VisPlay
VisPlay: Self-Evolving Vision-Language Models
Install / Use
/learn @bruno686/VisPlayREADME
VisPlay: Self-Evolving Vision-Language Models
Reinforcement learning (RL) provides a principled framework for improving vision-language models (VLMs) on complex reasoning tasks. However, existing RL approaches often depend on human-annotated labels or task-specific heuristics to define verifiable rewards—both costly and limited in scalability. We introduce VisPlay, a self-evolving RL framework that enables VLMs to autonomously improve their reasoning capabilities from massive unlabeled image data. Starting from a single base VLM, VisPlay assigns the model into two interacting roles: an Image-Conditioned Questioner that formulates challenging yet answerable visual questions, and a Multimodal Reasoner that generates silver responses.
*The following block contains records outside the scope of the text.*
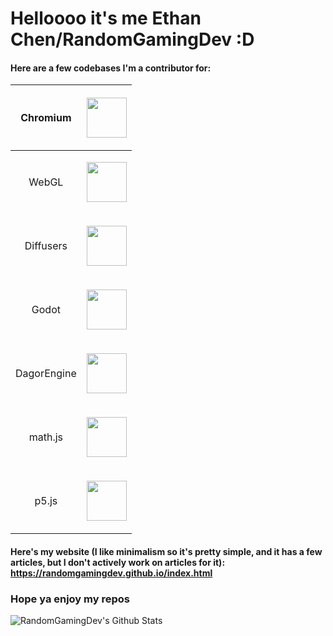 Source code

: # Helloooo it's me Ethan Chen/RandomGamingDev :D

#### Here are a few codebases I'm a contributor for:

| Chromium | <p align="center"><a href="https://www.chromium.org/chromium-projects/" target=”_blank”><img src="https://github.com/user-attachments/assets/ba214470-07e3-48d8-a9fd-4f51a2f054f4" height=64 /></a></p> |
| --- | --- |
| <p align="center">WebGL</p> | <p align="center"><a href="https://www.khronos.org/webgl/" target=”_blank”><img src="https://github.com/user-attachments/assets/ff65a9bd-bfec-4dbb-9ca8-2abcc0c5d87d" height=64 /></a></p> |
| <p align="center">Diffusers</p> | <p align="center"><a href="https://huggingface.co/docs/diffusers/en/index" target=”_blank”><img src="https://github.com/user-attachments/assets/cc3ffd91-ec11-46e6-854f-aa1ceddf09dd" height=64 /></a></p> |
| <p align="center">Godot</p> | <p align="center"><a href="https://godotengine.org/" target=”_blank”><img src="https://github.com/user-attachments/assets/f2a828a6-0081-4e88-ac80-87de091f7e6a" height=64 /></a></p> |
| <p align="center">DagorEngine</p> | <p align="center"><a href="https://gaijinent.com/news/dagor-engine-gone-open-source" target=”_blank”><img src="https://github.com/user-attachments/assets/82c7023e-e4ba-4dd5-8f04-918e8591286b" height=64 /></a></p> |
| <p align="center">math.js</p> | <p align="center"><a href="https://mathjs.org/" target=”_blank”><img src="https://github.com/user-attachments/assets/3108600c-a52f-4474-9150-79c4ef7c1fe7" height=64 /></a></p> |
| <p align="center">p5.js</p> | <p align="center"><a href="https://p5js.org/" target=”_blank”><img src="https://github.com/user-attachments/assets/066a6fcb-70d9-4376-abf6-f242e6a6c6fe" height=64 /></a></p> |

#### Here's my website (I like minimalism so it's pretty simple, and it has a few articles, but I don't actively work on articles for it): https://randomgamingdev.github.io/index.html

### Hope ya enjoy my repos

![RandomGamingDev's Github Stats](https://github-readme-stats.vercel.app/api?username=RandomGamingDev&show_icons=true&theme=github_dark&count_private=true&include_all_commits=true&rank_icon=github)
These roles are jointly trained using Group Relative Policy Optimization (GRPO), which uses diversity and difficulty rewards to balance the difficulty of generated questions with the quality of silver answers. VisPlay scales efficiently across two model families. Trained on Qwen2.5-VL and MiMo-VL, VisPlay achieves consistent improvements in visual reasoning, compositional generalization, and hallucination reduction across eight benchmarks including MM-Vet and MMMU, and establishes a scalable path toward self-evolving multimodal intelligence.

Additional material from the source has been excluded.